Earlier today, the Department of Statistics Malaysia said the IPI's 4% year-on-year improvement was driven by the increase of output in electricity (5.7%), manufacturing (4.2%) and mining (3.0%).

In its monthly economic review today, MIDF highlighted that the improvement in the second half, though anticipated to be at a moderate pace, will be underpinned by lower overnight policy rate (OPR) effects, low inflationary pressure, stable domestic demand, positive progression in the construction sector and a gradual pick-up in commodity prices.

Nevertheless, the US-China trade war factor remains a downside risk to global trade activities as well as to Malaysia's industrial activities, it added.

"We expect Malaysia's external trade and industrial activities to stay on upward trajectory amid support from the mining sector," MIDF said.

The mining sector output, which increased by 3% from a year ago, was noted to be the highest growth since September 2017.

However, MIDF said the prospect of manufacturing sales is slightly cloudy following the effects of a rising trade war and declining global business optimism.

When compared globally, MIDF pointed out that IPI performances across major and emerging economies moderated in May due to global trade uncertainties, geopolitical stress in Europe, and volatility in global commodity prices.

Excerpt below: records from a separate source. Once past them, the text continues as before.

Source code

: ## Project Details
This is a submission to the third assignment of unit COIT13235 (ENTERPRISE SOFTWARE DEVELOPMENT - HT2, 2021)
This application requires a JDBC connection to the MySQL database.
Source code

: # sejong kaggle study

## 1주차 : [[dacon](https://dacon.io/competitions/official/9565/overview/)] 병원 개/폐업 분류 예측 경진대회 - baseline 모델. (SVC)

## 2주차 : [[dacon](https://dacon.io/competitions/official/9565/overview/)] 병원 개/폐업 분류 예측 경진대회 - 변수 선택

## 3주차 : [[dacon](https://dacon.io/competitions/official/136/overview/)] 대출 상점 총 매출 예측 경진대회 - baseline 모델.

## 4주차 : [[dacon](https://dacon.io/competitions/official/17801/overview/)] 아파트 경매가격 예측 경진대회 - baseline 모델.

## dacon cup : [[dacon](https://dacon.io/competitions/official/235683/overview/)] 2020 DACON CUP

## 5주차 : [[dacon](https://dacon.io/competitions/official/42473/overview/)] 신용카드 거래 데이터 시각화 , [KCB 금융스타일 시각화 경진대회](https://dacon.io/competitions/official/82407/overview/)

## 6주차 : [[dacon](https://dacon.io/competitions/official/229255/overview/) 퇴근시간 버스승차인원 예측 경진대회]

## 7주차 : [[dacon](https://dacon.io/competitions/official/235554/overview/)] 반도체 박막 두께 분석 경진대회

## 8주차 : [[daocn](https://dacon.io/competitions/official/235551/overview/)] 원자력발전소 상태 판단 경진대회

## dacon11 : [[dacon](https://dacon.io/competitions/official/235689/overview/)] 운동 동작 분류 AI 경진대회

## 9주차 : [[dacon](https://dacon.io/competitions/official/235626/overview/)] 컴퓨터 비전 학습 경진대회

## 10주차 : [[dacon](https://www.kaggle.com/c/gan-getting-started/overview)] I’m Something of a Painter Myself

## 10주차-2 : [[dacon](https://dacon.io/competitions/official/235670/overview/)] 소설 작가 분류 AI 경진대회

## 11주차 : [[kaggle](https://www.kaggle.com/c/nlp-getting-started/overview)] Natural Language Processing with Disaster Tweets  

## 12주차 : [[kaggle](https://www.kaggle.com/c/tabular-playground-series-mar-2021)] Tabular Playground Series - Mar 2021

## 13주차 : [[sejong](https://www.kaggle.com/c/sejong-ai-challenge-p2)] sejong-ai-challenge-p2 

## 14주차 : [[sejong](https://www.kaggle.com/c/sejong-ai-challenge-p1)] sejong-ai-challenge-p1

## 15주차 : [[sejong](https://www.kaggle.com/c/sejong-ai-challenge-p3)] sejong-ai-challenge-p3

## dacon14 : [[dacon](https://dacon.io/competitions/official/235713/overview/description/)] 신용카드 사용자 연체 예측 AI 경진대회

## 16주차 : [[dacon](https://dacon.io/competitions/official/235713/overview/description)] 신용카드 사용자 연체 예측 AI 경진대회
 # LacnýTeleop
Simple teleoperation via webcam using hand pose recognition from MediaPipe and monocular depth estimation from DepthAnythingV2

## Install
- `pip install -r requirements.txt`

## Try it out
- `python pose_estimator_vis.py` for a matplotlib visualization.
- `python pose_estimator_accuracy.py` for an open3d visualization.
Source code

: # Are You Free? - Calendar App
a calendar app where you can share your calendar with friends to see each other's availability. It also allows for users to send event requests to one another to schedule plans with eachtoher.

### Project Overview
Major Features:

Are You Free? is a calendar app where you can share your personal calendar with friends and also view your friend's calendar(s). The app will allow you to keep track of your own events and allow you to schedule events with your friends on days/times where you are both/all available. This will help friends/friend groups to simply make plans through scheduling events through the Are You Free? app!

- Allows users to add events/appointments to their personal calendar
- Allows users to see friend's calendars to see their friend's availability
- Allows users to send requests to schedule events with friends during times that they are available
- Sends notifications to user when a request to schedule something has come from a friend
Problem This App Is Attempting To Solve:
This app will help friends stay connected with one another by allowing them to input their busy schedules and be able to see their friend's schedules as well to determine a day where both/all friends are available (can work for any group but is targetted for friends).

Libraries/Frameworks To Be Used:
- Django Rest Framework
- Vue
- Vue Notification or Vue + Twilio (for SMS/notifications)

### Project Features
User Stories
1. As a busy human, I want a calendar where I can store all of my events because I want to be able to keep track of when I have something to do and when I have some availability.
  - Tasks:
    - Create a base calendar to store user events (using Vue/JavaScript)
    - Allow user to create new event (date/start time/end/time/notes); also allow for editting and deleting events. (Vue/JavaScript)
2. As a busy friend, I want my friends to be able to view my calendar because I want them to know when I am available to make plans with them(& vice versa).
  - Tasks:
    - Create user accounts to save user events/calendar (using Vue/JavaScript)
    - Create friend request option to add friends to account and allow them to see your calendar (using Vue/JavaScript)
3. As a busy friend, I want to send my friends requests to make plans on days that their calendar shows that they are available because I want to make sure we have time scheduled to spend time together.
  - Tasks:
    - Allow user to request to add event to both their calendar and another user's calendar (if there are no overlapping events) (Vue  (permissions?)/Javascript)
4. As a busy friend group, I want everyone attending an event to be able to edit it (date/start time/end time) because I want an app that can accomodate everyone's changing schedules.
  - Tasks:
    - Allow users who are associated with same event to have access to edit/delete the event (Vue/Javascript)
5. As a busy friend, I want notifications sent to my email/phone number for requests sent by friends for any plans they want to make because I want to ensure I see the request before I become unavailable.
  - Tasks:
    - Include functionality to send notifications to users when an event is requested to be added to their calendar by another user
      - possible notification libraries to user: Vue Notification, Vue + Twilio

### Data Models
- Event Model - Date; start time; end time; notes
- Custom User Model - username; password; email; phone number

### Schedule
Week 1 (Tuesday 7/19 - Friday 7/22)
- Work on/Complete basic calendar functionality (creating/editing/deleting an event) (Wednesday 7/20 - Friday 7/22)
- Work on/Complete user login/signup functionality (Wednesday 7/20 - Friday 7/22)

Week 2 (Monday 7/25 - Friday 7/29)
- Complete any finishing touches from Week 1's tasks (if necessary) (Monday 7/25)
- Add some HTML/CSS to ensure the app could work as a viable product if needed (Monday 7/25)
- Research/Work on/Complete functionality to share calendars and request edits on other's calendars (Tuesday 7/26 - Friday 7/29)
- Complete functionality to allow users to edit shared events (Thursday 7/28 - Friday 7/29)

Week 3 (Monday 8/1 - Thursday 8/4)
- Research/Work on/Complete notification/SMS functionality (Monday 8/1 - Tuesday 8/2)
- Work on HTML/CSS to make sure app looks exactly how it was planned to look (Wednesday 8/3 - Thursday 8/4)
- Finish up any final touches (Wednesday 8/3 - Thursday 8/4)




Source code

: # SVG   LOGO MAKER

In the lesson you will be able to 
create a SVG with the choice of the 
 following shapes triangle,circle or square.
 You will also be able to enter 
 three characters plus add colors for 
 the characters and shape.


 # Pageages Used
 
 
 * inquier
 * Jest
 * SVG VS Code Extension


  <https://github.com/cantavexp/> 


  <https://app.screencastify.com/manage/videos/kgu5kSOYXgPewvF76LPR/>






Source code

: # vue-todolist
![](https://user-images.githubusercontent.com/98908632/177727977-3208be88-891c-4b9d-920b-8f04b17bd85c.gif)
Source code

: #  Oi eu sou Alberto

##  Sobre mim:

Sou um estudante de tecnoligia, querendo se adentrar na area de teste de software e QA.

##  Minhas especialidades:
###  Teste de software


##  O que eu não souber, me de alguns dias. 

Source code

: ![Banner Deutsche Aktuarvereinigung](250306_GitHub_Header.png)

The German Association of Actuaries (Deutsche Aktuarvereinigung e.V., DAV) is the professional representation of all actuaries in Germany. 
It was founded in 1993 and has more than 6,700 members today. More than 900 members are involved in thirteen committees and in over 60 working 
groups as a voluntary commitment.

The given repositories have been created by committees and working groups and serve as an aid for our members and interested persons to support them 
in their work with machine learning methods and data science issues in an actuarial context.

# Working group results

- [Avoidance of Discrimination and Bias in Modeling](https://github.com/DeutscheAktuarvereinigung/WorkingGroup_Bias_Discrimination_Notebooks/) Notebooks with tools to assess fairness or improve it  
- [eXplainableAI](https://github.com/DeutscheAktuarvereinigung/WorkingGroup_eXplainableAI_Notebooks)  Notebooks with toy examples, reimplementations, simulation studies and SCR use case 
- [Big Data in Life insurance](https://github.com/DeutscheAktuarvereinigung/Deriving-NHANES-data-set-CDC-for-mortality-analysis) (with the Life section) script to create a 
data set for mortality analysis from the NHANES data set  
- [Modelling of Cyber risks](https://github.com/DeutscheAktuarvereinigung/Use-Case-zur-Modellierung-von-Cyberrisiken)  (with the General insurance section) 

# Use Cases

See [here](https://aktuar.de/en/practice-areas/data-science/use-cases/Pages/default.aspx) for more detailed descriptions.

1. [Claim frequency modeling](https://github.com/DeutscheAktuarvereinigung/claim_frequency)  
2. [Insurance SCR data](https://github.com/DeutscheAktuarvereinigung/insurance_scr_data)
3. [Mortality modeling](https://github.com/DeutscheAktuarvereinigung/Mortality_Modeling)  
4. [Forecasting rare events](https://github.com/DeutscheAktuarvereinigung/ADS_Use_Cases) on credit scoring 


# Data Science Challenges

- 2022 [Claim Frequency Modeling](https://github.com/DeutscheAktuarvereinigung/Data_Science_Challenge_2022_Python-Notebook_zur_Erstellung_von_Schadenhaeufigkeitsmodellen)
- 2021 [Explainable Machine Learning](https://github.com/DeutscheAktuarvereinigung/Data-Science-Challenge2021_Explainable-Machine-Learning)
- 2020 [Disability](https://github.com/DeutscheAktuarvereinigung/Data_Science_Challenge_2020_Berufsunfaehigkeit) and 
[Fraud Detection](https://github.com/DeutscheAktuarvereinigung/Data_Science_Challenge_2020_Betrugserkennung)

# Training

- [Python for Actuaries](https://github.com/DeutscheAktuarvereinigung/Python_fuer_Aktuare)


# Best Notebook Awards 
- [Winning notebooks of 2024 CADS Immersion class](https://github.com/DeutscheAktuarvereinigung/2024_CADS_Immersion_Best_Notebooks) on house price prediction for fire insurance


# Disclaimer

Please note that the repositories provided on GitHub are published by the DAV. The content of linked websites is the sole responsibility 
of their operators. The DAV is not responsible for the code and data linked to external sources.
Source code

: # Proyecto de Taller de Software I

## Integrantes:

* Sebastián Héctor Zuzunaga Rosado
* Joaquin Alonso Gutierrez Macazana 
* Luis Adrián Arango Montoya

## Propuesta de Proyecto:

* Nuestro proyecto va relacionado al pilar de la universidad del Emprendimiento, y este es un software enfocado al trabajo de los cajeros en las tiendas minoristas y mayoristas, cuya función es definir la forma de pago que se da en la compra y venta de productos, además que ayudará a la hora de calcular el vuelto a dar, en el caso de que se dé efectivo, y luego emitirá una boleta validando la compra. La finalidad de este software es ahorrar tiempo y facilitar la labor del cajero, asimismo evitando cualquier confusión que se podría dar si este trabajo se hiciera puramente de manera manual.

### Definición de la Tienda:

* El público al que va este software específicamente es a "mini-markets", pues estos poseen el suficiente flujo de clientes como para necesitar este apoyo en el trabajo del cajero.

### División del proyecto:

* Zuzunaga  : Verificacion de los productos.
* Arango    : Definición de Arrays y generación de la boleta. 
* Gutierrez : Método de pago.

In fact, ASEAN economies such as Philippines (-2.1%), Thailand (-4.0%) and Singapore (-2.4%) experienced contractions.

"Looking ahead, we view global trade activities to stay at modest pace amid trade war effects, volatility of commodity prices and declining business optimism," MIDF said. It has maintained its forecast IPI growth at 2.9% in 2019, based on latest macro trends and indicators.